Table 4. T-Test analysis of the difference of the correlation coefficients observed among each of the normalization categories.

https://doi.org/10.1371/journal.pone.0284370.t004

The overall results in our study showed that while flow normalized wastewater concentrations produced the strongest correlation with cases, there were instances within our study where the fecal normalized concentrations had the strongest correlation with COVID-19 cases. One example is in North Carolina, where the PMMoV normalized wastewater concentrations were higher than the flow normalized correlations, but the fecal and flow normalized correlations in North Carolina were the highest (S2 Table). This result in North Carolina suggests that, while flow normalized was not the strongest, it still improved the correlation in addition to fecal normalization. Similar to our observation, the potential enhancement of using fecal indicators in addition to flow normalized SARS-CoV-2 wastewater concentrations was previously reported by Langeveld et al. [25]. Additionally, a study from Duvallet et al. analyzing nationwide data in the U.S. also reported that fecal normalization with PMMoV improved the correlation with COVID-19 cases in some study sites but it was lower than the correlation in other study sites when compared to the raw wastewater concentration [59]. Additionally, in our study the overall correlation values of the raw SARS-CoV-2 wastewater concentration and reported COVID-19 cases was not significantly different than the fecal normalized correlation values, the raw concentration had a smaller range that did not go as far into the negative correlation values. If flow rate is not available, it may be preferable to use the raw SARS-CoV-2 wastewater concentration rather than pursue a fecal normalization approach [47]. Our results show that flow normalized SARS-CoV-2 wastewater concentrations generate the strongest correlation with COVID-19 cases.

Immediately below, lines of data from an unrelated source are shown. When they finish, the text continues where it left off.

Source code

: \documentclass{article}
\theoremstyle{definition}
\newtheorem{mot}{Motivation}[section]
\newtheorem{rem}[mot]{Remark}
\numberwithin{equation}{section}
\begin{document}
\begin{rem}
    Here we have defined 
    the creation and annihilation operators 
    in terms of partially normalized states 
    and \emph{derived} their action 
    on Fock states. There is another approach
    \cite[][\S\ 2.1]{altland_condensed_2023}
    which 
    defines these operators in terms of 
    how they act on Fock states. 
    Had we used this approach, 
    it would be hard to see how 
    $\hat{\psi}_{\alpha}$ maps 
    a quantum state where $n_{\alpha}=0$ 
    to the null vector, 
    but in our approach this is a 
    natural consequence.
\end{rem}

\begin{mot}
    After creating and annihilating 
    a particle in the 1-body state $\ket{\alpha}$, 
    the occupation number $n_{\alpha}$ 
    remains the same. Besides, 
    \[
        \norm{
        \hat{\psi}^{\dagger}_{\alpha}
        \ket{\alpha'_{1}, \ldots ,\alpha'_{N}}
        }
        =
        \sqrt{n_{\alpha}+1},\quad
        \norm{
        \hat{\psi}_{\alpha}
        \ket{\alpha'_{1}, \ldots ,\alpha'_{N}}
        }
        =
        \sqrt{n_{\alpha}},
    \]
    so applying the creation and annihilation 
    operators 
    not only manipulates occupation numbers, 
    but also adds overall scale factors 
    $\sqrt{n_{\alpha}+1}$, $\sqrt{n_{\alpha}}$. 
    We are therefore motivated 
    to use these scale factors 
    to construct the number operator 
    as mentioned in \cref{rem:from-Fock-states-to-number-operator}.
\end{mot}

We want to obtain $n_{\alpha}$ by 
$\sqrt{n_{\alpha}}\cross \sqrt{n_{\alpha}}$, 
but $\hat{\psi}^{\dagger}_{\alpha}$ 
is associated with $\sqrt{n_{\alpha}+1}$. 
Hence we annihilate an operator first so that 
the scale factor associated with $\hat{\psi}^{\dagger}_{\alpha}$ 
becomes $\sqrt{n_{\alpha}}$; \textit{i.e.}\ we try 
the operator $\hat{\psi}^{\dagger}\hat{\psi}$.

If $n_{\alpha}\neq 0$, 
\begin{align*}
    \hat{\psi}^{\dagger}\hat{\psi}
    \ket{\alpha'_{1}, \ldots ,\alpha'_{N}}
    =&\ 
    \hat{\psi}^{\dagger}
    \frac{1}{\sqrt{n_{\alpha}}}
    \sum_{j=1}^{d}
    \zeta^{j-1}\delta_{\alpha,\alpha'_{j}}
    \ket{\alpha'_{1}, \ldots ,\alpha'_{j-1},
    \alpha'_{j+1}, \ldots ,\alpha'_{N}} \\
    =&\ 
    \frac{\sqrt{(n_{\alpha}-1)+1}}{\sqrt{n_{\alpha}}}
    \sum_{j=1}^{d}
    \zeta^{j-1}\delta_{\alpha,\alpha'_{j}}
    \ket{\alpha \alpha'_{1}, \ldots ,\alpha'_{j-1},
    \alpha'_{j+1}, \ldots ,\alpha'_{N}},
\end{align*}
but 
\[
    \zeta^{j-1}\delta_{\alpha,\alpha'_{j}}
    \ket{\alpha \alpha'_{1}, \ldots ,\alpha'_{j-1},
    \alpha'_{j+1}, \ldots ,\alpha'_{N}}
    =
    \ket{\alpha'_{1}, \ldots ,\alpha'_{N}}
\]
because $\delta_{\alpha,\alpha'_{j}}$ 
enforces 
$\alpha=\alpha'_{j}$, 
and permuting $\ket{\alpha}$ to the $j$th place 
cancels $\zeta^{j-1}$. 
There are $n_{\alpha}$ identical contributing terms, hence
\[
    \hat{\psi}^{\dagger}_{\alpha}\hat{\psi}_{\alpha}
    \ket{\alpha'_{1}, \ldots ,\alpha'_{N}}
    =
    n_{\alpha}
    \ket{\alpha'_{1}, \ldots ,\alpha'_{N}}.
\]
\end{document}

Molecular analysis method influence on the correlation with COVID-19 cases

The optimal molecular analysis tool to be used for WBE is a topic of growing importance that has warranted further investigation on the effects of the different tools on results generated when processing wastewater samples [54,60–62]. This dataset allowed us to study the effect of laboratory methods and stratify the correlations generated from all the normalization categories by the molecular analysis approach used, i.e., RT-ddPCR and rRT-qPCR. Wastewater samples analyzed by RT-ddPCR generated significantly higher correlation values (Mean difference = 0.21, P-value = 0.008) than wastewater samples analyzed by rRT-qPCR (Fig 4). Our results suggest that molecular analysis by RT-ddPCR is more precise than rRT-qPCR, and that wastewater samples analyzed by RT-ddPCR will generate the best trends of COVID-19 cases within a community. Previous studies have also suggested RT-ddPCR as the preferred molecular analysis tool for wastewater surveillance due to its ability to produce more precise wastewater concentration results [60–62]. While RT-ddPCR is more expensive than rRT-qPCR, it is the optimal molecular analysis option, and it should become the standard approach used globally as the cost becomes more affordable to laboratories conducting WBE. Our assessment results conclude that utilizing RT-ddPCR and the flow normalization approach will produce the strongest COVID-19 community disease trend results which can be used to improve pandemic response across the globe. Consistent inter-laboratory processing procedures for WBE are important and can greatly improve generalization and interpretation of results [41]. We believe that a national standard operating procedure for processing wastewater samples should be prioritized in the future.

Download:

Fig 4. Correlation coefficients of the SARS-CoV-2 wastewater concentrations and the sewershed-level COVID-19 cases for each study site by each molecular analysis method.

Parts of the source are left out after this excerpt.